User Tools

Site Tools


wiki:supercomputing2

USING SUMMIT

We will walk through the use of the Summit Supercomuputer in three steps:

  1. Logging Into Summit on the Login Node
  2. Submitting Jobs to a Compute Node

1. Logging Into Summit on the Login Node

To log into the summit, we will use the command line and the command secure shell.

ssh usage
ssh <addressOfRemoteServer>
ssh [-l <yourloginname>] <addressOfRemoteServer> #that's a lower case “L”

:!: Exercise: Log into summit:

ssh csu-eID@colostate.edu login.rc.colorado.edu
# Provide eIDpassword,DUOkey
# OR 
# Provide eIDpassword,push

:!: Exercise: Explore summit:

$ whoami
$ hostname
$ pwd
$ ls
$ ls -alh
$ more README.mdwn

As a summit user, you have certain directories already set aside for your use:

summit directories

:!: Exercise: Let's explore your summit directories… <yourusernamehere> - input your username. If you have a colostate.edu address, this will be “eID@colostate.edu”

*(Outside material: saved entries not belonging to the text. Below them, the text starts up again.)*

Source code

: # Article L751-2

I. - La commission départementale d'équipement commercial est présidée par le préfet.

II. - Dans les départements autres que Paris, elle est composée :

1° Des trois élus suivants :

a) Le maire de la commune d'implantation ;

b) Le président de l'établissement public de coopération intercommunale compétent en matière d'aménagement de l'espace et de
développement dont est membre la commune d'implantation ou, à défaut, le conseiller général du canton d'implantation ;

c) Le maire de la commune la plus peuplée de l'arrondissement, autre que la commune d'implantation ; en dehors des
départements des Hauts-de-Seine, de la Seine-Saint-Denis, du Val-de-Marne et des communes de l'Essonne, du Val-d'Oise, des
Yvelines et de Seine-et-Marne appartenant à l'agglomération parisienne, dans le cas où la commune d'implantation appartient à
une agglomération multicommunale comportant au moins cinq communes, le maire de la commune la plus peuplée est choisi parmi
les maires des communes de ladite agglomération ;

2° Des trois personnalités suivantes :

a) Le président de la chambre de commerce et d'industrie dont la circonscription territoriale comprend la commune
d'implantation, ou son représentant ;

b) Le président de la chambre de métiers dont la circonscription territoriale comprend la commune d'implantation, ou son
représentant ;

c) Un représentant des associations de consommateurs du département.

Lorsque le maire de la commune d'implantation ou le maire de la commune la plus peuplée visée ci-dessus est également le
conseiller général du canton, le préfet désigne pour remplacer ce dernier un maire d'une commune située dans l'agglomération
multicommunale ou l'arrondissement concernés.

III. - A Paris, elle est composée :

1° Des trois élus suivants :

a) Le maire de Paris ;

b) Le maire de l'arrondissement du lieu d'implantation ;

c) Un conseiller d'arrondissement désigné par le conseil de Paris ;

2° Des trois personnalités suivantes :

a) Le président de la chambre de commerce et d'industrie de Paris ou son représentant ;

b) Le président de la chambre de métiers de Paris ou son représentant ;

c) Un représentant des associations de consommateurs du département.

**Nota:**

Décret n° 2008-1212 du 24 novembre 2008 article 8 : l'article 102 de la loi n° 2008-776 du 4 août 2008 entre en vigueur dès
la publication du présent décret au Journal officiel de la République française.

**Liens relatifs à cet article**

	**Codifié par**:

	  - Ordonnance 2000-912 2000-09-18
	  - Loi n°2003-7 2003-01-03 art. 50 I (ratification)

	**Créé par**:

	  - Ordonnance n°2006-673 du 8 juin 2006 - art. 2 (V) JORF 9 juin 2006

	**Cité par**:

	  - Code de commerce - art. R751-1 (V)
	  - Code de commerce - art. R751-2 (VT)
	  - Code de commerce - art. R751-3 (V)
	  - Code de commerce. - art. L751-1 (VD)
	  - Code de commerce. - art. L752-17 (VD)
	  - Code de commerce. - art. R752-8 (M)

$ cd /scratch/summit/<yourusernamehere>
$ ls
$ more README.mdwn

:!: Exercise: We will be working today in the scratch space, navigate to your scratch space..

$ cd /projects/<yourusernamehere>
$ ls
$ more README.mdwn

2. Submitting Jobs to a Compute Node

To submit jobs on our local linux machines, we used to type out the command at the prompt, push return, and the job would start executing immediately. This is not how things work on the cluster. Submitting jobs has four main steps:

Step 2A. make sure you are on a login node or compile node.
Step 2B. make sure you are in the right directory
Step 2C. write a little script
Step 2D. execute the script with using the slurm sbatch command

Step2A. make sure you are on a login node or compile node

We will submit jobs from the compile node. This seems to work best for me. slurm is installed on the scompile node. It is not installed by default on the login node. If you want to submit jobs from the login node you need to install slurm using modules (see summit wiki pages).

$ ssh scompile
$ hostname #on summit, compile nodes are shas0136 shas0137

Step 2B. make sure you are in the right directory

We will do our work in your projects directory.

$ cd /projects/<youreidhere@colostate.edu
$ pwd
$ ls

Step 2C. write a little script

On the cluster, we will put our jobs in a script. We haven't covered this yet, but scripts are going to be the heart of this course from here on out. We will be using the bash scripting language. In bash, any command you can type into the prompt can be saved in a textfile and executed.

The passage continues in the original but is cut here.